Они в самом деле знали. Эти ребята с ранних лет почувствовали вкус улицы. Для них все было по- другому, не так, как у меня. Но одно у нас всех сходилось — все мы с детства барахтались в том, что моя добродетельная соседка тетя Кира именовала «прости господи». Правда, у всех было по-разному: одному повезло, как мне — повезло!! — это Юлий. Второму не повезло особенно, это Алексей. Виталик, самый агрессивный, оказывается, уже имел две судимости, в том Числе по такой неприятной статье, как изнасилование. Правда, по его словам, он ничего не помнит, потому что был пьян до невменяемости. Да даже если бы пьян не был, то у него и в трезвом виде не встало бы на такую кошмарную толстую корову, как та, что он увидел только на суде в ранге потерпевшей. Вот за нее-то ему и дали шесть лет, дали по- божески, хотя могли бы впаять и десятку. Правда, через четыре года на Виталика просыпалась манна небесная в виде УДО, то бишь условно-досрочного освобождения, что по таким тяжелым статьям, как изнасилование, обычно не дают. Из тюрьмы Виталик вынес туберкулез, злобу и татуировку в самом низу спины и на заднице — в виде голой бабы, обвитой змеей, и короны с красными карточными мастями. Что обозначало знак принадлежности к «петухам». Еще бы, пойти по 117-й старого кодекса и не стать при этом «опущенным» — это мало кому удается.

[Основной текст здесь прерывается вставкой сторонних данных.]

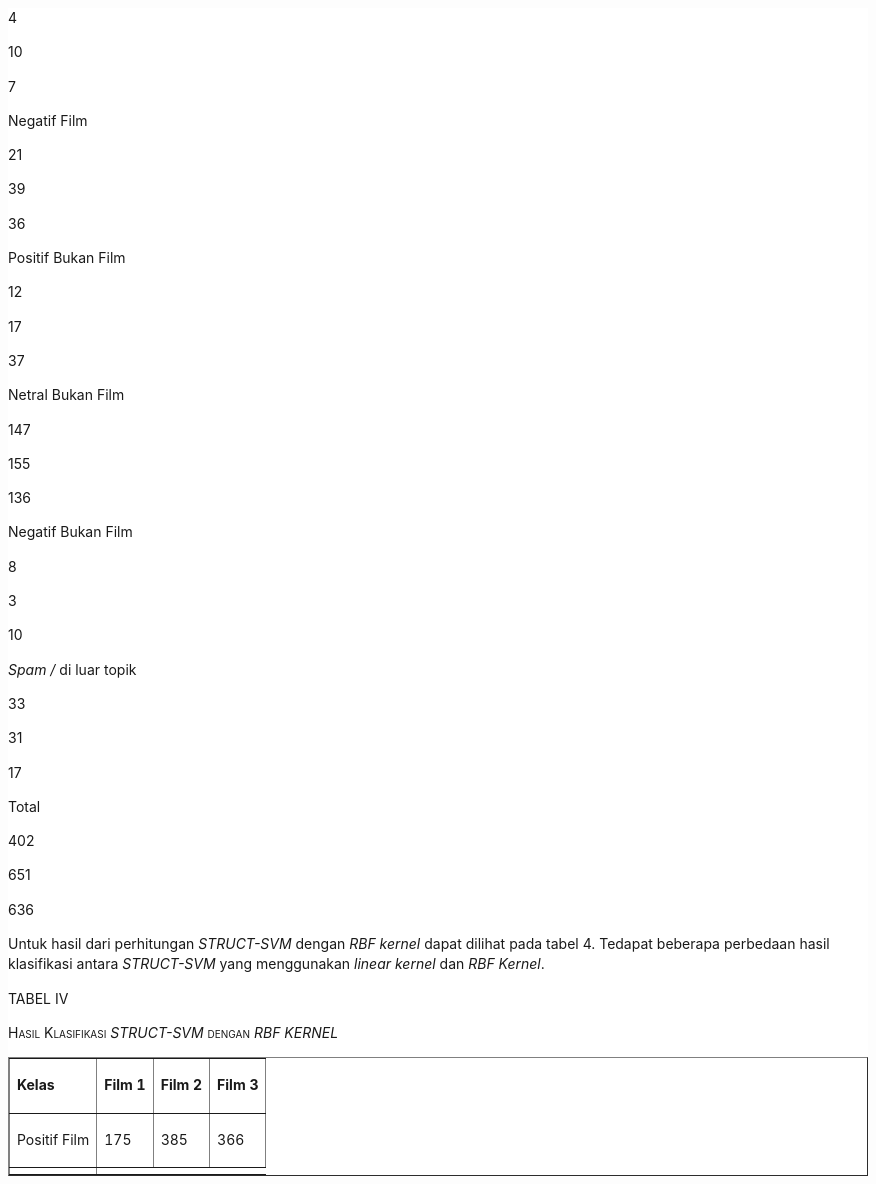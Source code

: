 <p><span class="font10">4</span></p></td><td style="vertical-align:top;">
<p><span class="font10">10</span></p></td><td style="vertical-align:top;">
<p><span class="font10">7</span></p></td></tr>
<tr><td style="vertical-align:bottom;">
<p><span class="font10">Negatif Film</span></p></td><td style="vertical-align:bottom;">
<p><span class="font10">21</span></p></td><td style="vertical-align:bottom;">
<p><span class="font10">39</span></p></td><td style="vertical-align:bottom;">
<p><span class="font10">36</span></p></td></tr>
<tr><td style="vertical-align:bottom;">
<p><span class="font10">Positif Bukan Film</span></p></td><td style="vertical-align:bottom;">
<p><span class="font10">12</span></p></td><td style="vertical-align:bottom;">
<p><span class="font10">17</span></p></td><td style="vertical-align:bottom;">
<p><span class="font10">37</span></p></td></tr>
<tr><td style="vertical-align:bottom;">
<p><span class="font10">Netral Bukan Film</span></p></td><td style="vertical-align:bottom;">
<p><span class="font10">147</span></p></td><td style="vertical-align:bottom;">
<p><span class="font10">155</span></p></td><td style="vertical-align:bottom;">
<p><span class="font10">136</span></p></td></tr>
<tr><td style="vertical-align:bottom;">
<p><span class="font10">Negatif Bukan Film</span></p></td><td style="vertical-align:bottom;">
<p><span class="font10">8</span></p></td><td style="vertical-align:bottom;">
<p><span class="font10">3</span></p></td><td style="vertical-align:bottom;">
<p><span class="font10">10</span></p></td></tr>
<tr><td style="vertical-align:bottom;">
<p><span class="font10" style="font-style:italic;">Spam /</span><span class="font10"> di luar topik</span></p></td><td style="vertical-align:bottom;">
<p><span class="font10">33</span></p></td><td style="vertical-align:bottom;">
<p><span class="font10">31</span></p></td><td style="vertical-align:bottom;">
<p><span class="font10">17</span></p></td></tr>
<tr><td style="vertical-align:top;">
<p><span class="font10">Total</span></p></td><td style="vertical-align:top;">
<p><span class="font10">402</span></p></td><td style="vertical-align:top;">
<p><span class="font10">651</span></p></td><td style="vertical-align:top;">
<p><span class="font10">636</span></p></td></tr>
</table>
<p><span class="font11">Untuk hasil dari perhitungan </span><span class="font11" style="font-style:italic;">STRUCT-SVM</span><span class="font11"> dengan </span><span class="font11" style="font-style:italic;">RBF kernel</span><span class="font11"> dapat dilihat pada tabel 4. Tedapat beberapa perbedaan hasil klasifikasi antara </span><span class="font11" style="font-style:italic;">STRUCT-SVM</span><span class="font11"> yang menggunakan </span><span class="font11" style="font-style:italic;">linear kernel</span><span class="font11"> dan </span><span class="font11" style="font-style:italic;">RBF Kernel</span><span class="font11">.</span></p>
<p><span class="font9">TABEL IV</span></p>
<p><span class="font11" style="font-variant:small-caps;">H</span><span class="font8" style="font-variant:small-caps;">asil </span><span class="font11" style="font-variant:small-caps;">K</span><span class="font8" style="font-variant:small-caps;">lasifikasi </span><span class="font9" style="font-style:italic;">STRUCT-SVM </span><span class="font8" style="font-variant:small-caps;">dengan </span><span class="font9" style="font-style:italic;">RBF K</span><span class="font8" style="font-style:italic;">ERNEL</span></p>
<table border="1">
<tr><td style="vertical-align:bottom;">
<p><span class="font10" style="font-weight:bold;">Kelas</span></p></td><td style="vertical-align:bottom;">
<p><span class="font10" style="font-weight:bold;">Film 1</span></p></td><td style="vertical-align:bottom;">
<p><span class="font10" style="font-weight:bold;">Film 2</span></p></td><td style="vertical-align:bottom;">
<p><span class="font10" style="font-weight:bold;">Film 3</span></p></td></tr>
<tr><td style="vertical-align:top;">
<p><span class="font10">Positif Film</span></p></td><td style="vertical-align:top;">
<p><span class="font10">175</span></p></td><td style="vertical-align:top;">
<p><span class="font10">385</span></p></td><td style="vertical-align:top;">
<p><span class="font10">366</span></p></td></tr>
<tr><td style="vertical-align:bottom;">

Кроме того, Виталик приобрел в тюрьме два свойства, редких в наше время: он не переносил крика и не переносил насилия. Проще говоря, он не мог кричать и не мог слышать, как кричат на него. И не мог ударить человека. Не мог, и все. Самое большее, на что его хватало, было то, что он проделал в клубе со мной: дерганье за рукав и угрожающее, но безобидное бормотание. То есть я зря опасался, что он может на меня наехать поконкретнее.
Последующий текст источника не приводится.